Nel silenzio verde delle colline molisane, c’è un piccolo borgo che ogni estate si trasforma in un teatro di emozioni e suoni. Carovilli ospita il Festival Nuvole, Chitarre e Note, un incontro magico dove la musica diventa ponte tra passato e presente, ricordo e speranza. Qui si celebra Danilo Ciolli, giovane chitarrista e anima vibrante, il cui spirito si è trasformato in melodia dopo la tragica perdita causata dal terremoto dell’Aquila. Il festival nasce dal desiderio di tenere vivo il suo amore per la musica e la vita, trasformando ogni nota in un abbraccio che attraversa il tempo.

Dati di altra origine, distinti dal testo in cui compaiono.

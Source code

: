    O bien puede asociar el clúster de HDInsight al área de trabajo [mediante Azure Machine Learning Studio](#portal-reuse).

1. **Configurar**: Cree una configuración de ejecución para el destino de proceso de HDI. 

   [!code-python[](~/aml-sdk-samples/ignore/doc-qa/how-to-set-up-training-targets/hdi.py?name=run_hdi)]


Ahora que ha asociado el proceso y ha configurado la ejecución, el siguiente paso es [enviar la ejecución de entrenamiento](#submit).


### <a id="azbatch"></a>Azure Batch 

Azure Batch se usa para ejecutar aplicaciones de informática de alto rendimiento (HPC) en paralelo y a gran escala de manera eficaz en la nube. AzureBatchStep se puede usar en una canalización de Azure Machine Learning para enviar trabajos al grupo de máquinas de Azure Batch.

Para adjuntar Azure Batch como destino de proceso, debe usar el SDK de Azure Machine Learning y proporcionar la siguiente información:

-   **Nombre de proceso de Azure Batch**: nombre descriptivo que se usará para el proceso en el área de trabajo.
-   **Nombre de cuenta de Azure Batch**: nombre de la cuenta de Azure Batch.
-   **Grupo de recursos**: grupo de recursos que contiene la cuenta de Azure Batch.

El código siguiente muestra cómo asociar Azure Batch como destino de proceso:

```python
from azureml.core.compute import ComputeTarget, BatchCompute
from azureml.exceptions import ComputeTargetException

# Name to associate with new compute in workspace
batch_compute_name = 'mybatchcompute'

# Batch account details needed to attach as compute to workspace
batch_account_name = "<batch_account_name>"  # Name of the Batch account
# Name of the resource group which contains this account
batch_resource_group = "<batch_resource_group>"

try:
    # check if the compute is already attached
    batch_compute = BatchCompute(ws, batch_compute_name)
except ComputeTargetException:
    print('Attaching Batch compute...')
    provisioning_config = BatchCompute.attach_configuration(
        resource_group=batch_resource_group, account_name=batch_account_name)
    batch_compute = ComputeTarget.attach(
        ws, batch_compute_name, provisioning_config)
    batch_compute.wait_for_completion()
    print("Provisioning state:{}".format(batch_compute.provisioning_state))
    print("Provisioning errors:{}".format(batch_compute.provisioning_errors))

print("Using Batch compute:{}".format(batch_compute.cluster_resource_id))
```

Le serate sono un viaggio sospeso tra cielo e terra, dove le nuvole sembrano posarsi leggere sulle corde delle chitarre, ascoltando storie che parlano di sogni, di vita e di bellezza fragile. Ogni accordo risveglia emozioni profonde, in un’atmosfera raccolta e intima, fatta di luci soffuse, pietre antiche e un pubblico che si lascia trasportare in un racconto senza parole. Non è solo musica, è un rito collettivo, un canto che unisce le generazioni e ricuce il filo invisibile tra chi c’era e chi è passato oltre.
Il festival richiama ogni anno grandi artisti e giovani talenti, pronti a salire sul palco di Piazza Municipio per tessere nuove trame sonore, sotto il cielo stellato di Carovilli. È un invito a rallentare, ad ascoltare, a sentire il battito della musica che pulsa forte, anche nelle piccole cose.